В статье «Limites non frontière du surrealisme» (1936) Бретон объявил Х. Уолпола предтечей сюрреалистического искусства, отдавая дань темам сна, фантазии, помогающим «проникнуть в тайные глубины истории, недоступные рассудку». Используя в описании проблематики готической прозы словарь фрейдистской теории, Бретон полагает, что полуразрушенные здания, изображенные в романах, символизируют крах феодального периода, а посещающие их призраки являются метафорой непреодолимого страха перед возвращением власти прошлого. Такая трактовка готических текстов опирается на распространенную в английской публицистике 1790-х гг. острую критику «terrorist school of writing» как серьезной угрозы социальному порядку. Однако более значима для Бретона – национальная традиция, восходящая к де Саду, как известно высоко ценившему произведения А. Рэдклифф и М. Г. Льюиса, где неизменно присутствовали образы, вызывавшие у читателя эмоции страха и ужаса, в которых он видел отклик на революционные потрясения последних десятилетий XVIII в. В одном из разделов монографии «The Gothic Quest», озаглавленном «Сюрреализм и Готический роман», Саммерс не соглашается с мнением Бретона, акцентирующего анти-аристократическую, революционную и анти-католическую направленность готической прозы, актуализирующую идею бегства от тирании феодального прошлого в просвещенное настоящее. Сюрреалистскому сближению «готики» с революционным движением рубежа XVIIIXIX вв. Саммерс, с немалой долей справедливости, противопоставляет фигуры ее создателей: Х. Уолпола, с презрением относившегося к идеям социализма, А. Рэдклифф, в своих книгах сохранявшей верность консервативным ценностям, М. Г. Льюиса – богатого плантатора и рабовладельца, Ч. Р. Мэтьюрина, открыто оппонировавшего радикализму Годвина.

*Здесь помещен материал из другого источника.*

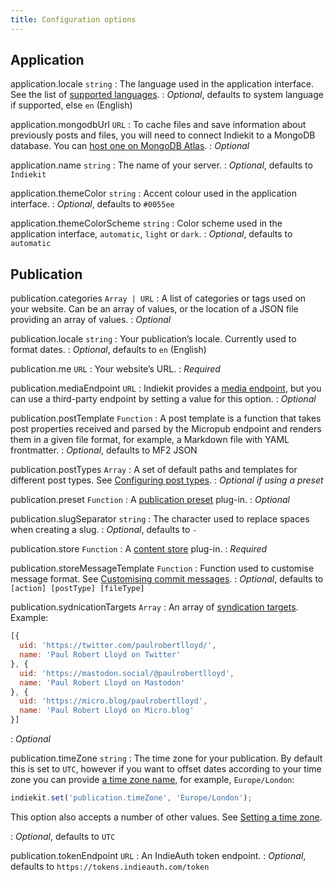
 ```yaml
---
title: Configuration options
---
```


## Application

application.locale `string`
: The language used in the application interface. See the list of [supported languages](/docs/localisation/).
: *Optional*, defaults to system language if supported, else `en` (English)

application.mongodbUrl `URL`
: To cache files and save information about previously posts and files, you will need to connect Indiekit to a MongoDB database. You can [host one on MongoDB Atlas](https://www.mongodb.com/cloud/atlas).
: *Optional*

application.name `string`
: The name of your server.
: *Optional*, defaults to `Indiekit`

application.themeColor `string`
: Accent colour used in the application interface.
: *Optional*, defaults to `#0055ee`

application.themeColorScheme `string`
: Color scheme used in the application interface, `automatic`, `light` or `dark`.
: *Optional*, defaults to `automatic`

## Publication

publication.categories `Array | URL`
: A list of categories or tags used on your website. Can be an array of values, or the location of a JSON file providing an array of values.
: *Optional*

publication.locale `string`
: Your publication’s locale. Currently used to format dates.
: *Optional*, defaults to `en` (English)

publication.me `URL`
: Your website’s URL.
: *Required*

publication.mediaEndpoint `URL`
: Indiekit provides a [media endpoint](https://micropub.spec.indieweb.org/#media-endpoint), but you can use a third-party endpoint by setting a value for this option.
: *Optional*

publication.postTemplate `Function`
: A post template is a function that takes post properties received and parsed by the Micropub endpoint and renders them in a given file format, for example, a Markdown file with YAML frontmatter.
: *Optional*, defaults to MF2 JSON

publication.postTypes `Array`
: A set of default paths and templates for different post types. See [Configuring post types](/docs/post-types/).
: *Optional if using a preset*

publication.preset `Function`
: A [publication preset](/docs/plug-ins/#publication-presets) plug-in.
: *Optional*

publication.slugSeparator `string`
: The character used to replace spaces when creating a slug.
: *Optional*, defaults to `-`

publication.store `Function`
: A [content store](/docs/plug-ins/#content-stores) plug-in.
: *Required*

publication.storeMessageTemplate `Function`
: Function used to customise message format. See [Customising commit messages](/docs/commit-messages/).
: *Optional*, defaults to `[action] [postType] [fileType]`

publication.sydnicationTargets `Array`
: An array of [syndication targets](https://micropub.spec.indieweb.org/#syndication-targets). Example:

  ```js
  [{
    uid: 'https://twitter.com/paulrobertlloyd/',
    name: 'Paul Robert Lloyd on Twitter'
  }, {
    uid: 'https://mastodon.social/@paulrobertlloyd',
    name: 'Paul Robert Lloyd on Mastodon'
  }, {
    uid: 'https://micro.blog/paulrobertlloyd',
    name: 'Paul Robert Lloyd on Micro.blog'
  }]
  ```

: *Optional*

publication.timeZone `string`
: The time zone for your publication. By default this is set to `UTC`, however if you want to offset dates according to your time zone you can provide [a time zone name](https://en.wikipedia.org/wiki/List_of_tz_database_time_zones), for example, `Europe/London`:

  ```js
  indiekit.set('publication.timeZone', 'Europe/London');
  ```

  This option also accepts a number of other values. See [Setting a time zone](/docs/time-zone/).

: *Optional*, defaults to `UTC`

publication.tokenEndpoint `URL`
: An IndieAuth token endpoint.
: *Optional*, defaults to `https://tokens.indieauth.com/token`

Разработанные последующими поколениями литературоведов подходы к осмыслению феномена «literature of terror» передают амбивалентность проблематики готической прозы, вбирающей в себя, с одной стороны, идеи тирании и варварства феодальных времен, а с другой – атмосферу воскрешения утраченных ценностей мира старинных романов: стихии приключений, любви, чести, доблести, долга (Ф. Боттинг, 2001). Современные исследования, настаивающие на ревизии сложившихся оценок, подчеркивают трансгрессивный статус «готики» в истории культуры, развивая модернистскую концепцию жанра (Ф. Боттинг, 1999; Дж. Хогл, 1999), но так же продолжают идеи Саммерса и его последователей (Д. Вармы, 1957; М. Леви, 1968; Л. Бэйер-Беренбаум, 1987), трактовавших «novels of mysteries and wonder» в контексте «готического возрождения» средневековой веры в таинства и чудеса, как форму романтизма, которой свойственно неприятие буржуазной культуры modernity и просвещения. Так М. Килгур (1995) убеждена, что «готике присуща ностальгия по прошлому, идеализирующая Средневековье как эпоху, обладающую целостностью…». Согласно М. Килгур, романы «тайн и ужаса», обращенные к «потерянному раю» гармоничных отношений, существовавших задолго до возникновения современного мира противоречий и конфликтов, становятся критикой протестантских буржуазных ценностей.